Later jump on ANY Quad Core above 3 Ghz to remove bottleneck if you want.


----------



## The Sorcerer (Oct 26, 2011)

Overclock it. 

((Hey don't call THAT VX1990 Beetle, that rust bucket had better overclocking potential than most e8400.))


----------



## thetechfreak (Oct 26, 2011)

Yes it will bottleneck 
Overclock will only help


----------



## xynidexxx (Oct 26, 2011)

damn i wish this wasn't true 'coz i dont even have an aftermarket cooler lol and i don't even know how to OC ironically !!...**** i'm screwed


----------



## sukesh1090 (Oct 26, 2011)

^^there are hell lot of tutorials and youtube videos on overclocking go through it and you will know how easy it is.if you have any problems post it here.


----------



## Imperial_Ova (Oct 26, 2011)

Defo bottleneck.

And overclocking is easy, provided you're comp isnt from a branded assembler.. like.. HP for example. They have thier bios's locked down, so you cant modify the front side bus = no overclocking.

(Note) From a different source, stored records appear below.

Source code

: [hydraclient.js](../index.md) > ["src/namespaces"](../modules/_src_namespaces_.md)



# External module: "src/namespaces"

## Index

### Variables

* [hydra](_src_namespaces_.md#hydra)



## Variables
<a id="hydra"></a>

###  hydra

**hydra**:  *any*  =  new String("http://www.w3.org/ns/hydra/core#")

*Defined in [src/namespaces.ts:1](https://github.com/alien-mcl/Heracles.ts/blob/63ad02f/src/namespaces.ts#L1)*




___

Oh and, the 560ti is a mid end card, its not ALL that powerful. If you want power, get the 6950 atleast.


----------



## sukesh1090 (Oct 26, 2011)

^^buddy 560ti is a very strong card and can handle any game at full settings.if he wants to go with 560ti let him go with it why you are discouraging him?


----------



## thetechfreak (Oct 26, 2011)

Imperial_Ova said:
			
		

> its not ALL that powerful. If you want power, get the 6950 atleast.

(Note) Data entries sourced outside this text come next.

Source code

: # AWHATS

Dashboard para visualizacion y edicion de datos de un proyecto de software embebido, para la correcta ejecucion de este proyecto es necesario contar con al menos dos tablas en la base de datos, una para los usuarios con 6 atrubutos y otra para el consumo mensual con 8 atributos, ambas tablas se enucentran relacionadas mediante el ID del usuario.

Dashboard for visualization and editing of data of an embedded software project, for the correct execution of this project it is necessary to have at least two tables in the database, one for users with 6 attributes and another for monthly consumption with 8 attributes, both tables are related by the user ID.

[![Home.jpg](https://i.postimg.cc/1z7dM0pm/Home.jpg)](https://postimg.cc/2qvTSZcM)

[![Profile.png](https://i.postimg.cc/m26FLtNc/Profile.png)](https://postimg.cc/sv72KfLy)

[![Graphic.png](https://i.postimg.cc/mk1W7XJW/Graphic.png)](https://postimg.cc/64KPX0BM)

 Yes that is correct. But the performance increment of the 6950 is around 10% max on most benchmarks. It is a good card. 

Why do you think its not "all" that powerfull? Given sufficient processing power I think it should be able to handle most modern games at 1080p, High Settings.


----------



## Skud (Oct 26, 2011)

When getting a 560Ti, ensure you get a overclocked version, like MSI TFII or Hawk. Stock clocked 560Ti performs much lower than a 6950.


----------



## baccilus (Oct 26, 2011)

560Ti is a pretty good card. You will be maxing most games. You will feel the slowness of your CPU in only certain games, not all of them. Apart from overclocking you can also try reducing the CPU intensive settings. Physics, AI, and sound processing are the most CPU-intensive aspects of most modern games. Some aspects of graphics are more cpu dependent I believe, such as animations, displaying more unique objects on screen, certain particle effects, and certain aspects of rendering shadows (Source: *hardforum.com/showthread.php?t=1573296)


----------



## topgear (Oct 27, 2011)

Skud said:


> When getting a 560Ti, ensure you get a overclocked version, like MSI TFII or Hawk. Stock clocked 560Ti performs much lower than a 6950.



I think Op has this 

asus gtx 560ti dcII top - from the first post.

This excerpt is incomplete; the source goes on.